• **Prompt**: For each record here, output an exact copy.

(Data extracted from a collection)
******************************
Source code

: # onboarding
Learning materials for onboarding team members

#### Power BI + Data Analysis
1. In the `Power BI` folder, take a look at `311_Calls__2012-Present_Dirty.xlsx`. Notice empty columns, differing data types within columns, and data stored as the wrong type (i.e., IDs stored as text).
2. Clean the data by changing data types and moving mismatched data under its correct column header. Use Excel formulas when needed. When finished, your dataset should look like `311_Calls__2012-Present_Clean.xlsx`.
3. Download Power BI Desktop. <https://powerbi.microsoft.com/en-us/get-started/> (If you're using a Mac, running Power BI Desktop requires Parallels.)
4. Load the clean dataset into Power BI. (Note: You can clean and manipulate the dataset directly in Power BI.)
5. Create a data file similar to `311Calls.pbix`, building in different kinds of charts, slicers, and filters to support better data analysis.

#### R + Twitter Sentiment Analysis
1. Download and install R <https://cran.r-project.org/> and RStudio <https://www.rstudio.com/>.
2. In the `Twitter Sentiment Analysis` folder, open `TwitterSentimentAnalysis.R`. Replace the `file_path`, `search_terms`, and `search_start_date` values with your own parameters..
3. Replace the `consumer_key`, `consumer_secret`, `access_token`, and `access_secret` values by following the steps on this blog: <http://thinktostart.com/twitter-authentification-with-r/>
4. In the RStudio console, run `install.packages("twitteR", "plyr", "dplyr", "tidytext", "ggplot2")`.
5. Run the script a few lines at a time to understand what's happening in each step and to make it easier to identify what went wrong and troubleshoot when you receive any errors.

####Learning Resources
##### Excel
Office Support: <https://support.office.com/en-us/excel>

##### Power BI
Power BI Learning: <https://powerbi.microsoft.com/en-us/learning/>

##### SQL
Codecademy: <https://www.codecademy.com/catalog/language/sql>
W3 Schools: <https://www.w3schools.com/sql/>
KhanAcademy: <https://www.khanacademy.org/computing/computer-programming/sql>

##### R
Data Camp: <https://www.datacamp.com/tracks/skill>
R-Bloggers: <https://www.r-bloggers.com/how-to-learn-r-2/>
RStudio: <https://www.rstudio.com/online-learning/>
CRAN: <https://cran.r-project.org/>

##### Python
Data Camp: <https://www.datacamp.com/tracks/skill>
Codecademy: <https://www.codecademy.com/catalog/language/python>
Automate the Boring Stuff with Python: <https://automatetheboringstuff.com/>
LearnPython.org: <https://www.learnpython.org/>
******************************
• **Answer box**:
Source code

: # onboarding
Learning materials for onboarding team members

#### Power BI + Data Analysis
1. In the `Power BI` folder, take a look at `311_Calls__2012-Present_Dirty.xlsx`. Notice empty columns, differing data types within columns, and data stored as the wrong type (i.e., IDs stored as text).
2. Clean the data by changing data types and moving mismatched data under its correct column header. Use Excel formulas when needed. When finished, your dataset should look like `311_Calls__2012-Present_Clean.xlsx`.
3. Download Power BI Desktop. <https://powerbi.microsoft.com/en-us/get-started/> (If you're using a Mac, running Power BI Desktop requires Parallels.)
4. Load the clean dataset into Power BI. (Note: You can clean and manipulate the dataset directly in Power BI.)
5. Create a data file similar to `311Calls.pbix`, building in different kinds of charts, slicers, and filters to support better data analysis.

#### R + Twitter Sentiment Analysis
1. Download and install R <https://cran.r-project.org/> and RStudio <https://www.rstudio.com/>.
2. In the `Twitter Sentiment Analysis` folder, open `TwitterSentimentAnalysis.R`. Replace the `file_path`, `search_terms`, and `search_start_date` values with your own parameters..
3. Replace the `consumer_key`, `consumer_secret`, `access_token`, and `access_secret` values by following the steps on this blog: <http://thinktostart.com/twitter-authentification-with-r/>
4. In the RStudio console, run `install.packages("twitteR", "plyr", "dplyr", "tidytext", "ggplot2")`.
5. Run the script a few lines at a time to understand what's happening in each step and to make it easier to identify what went wrong and troubleshoot when you receive any errors.

####Learning Resources
##### Excel
Office Support: <https://support.office.com/en-us/excel>

##### Power BI
Power BI Learning: <https://powerbi.microsoft.com/en-us/learning/>

##### SQL
Codecademy: <https://www.codecademy.com/catalog/language/sql>
W3 Schools: <https://www.w3schools.com/sql/>
KhanAcademy: <https://www.khanacademy.org/computing/computer-programming/sql>

##### R
Data Camp: <https://www.datacamp.com/tracks/skill>
R-Bloggers: <https://www.r-bloggers.com/how-to-learn-r-2/>
RStudio: <https://www.rstudio.com/online-learning/>
CRAN: <https://cran.r-project.org/>

##### Python
Data Camp: <https://www.datacamp.com/tracks/skill>
Codecademy: <https://www.codecademy.com/catalog/language/python>
Automate the Boring Stuff with Python: <https://automatetheboringstuff.com/>
LearnPython.org: <https://www.learnpython.org/>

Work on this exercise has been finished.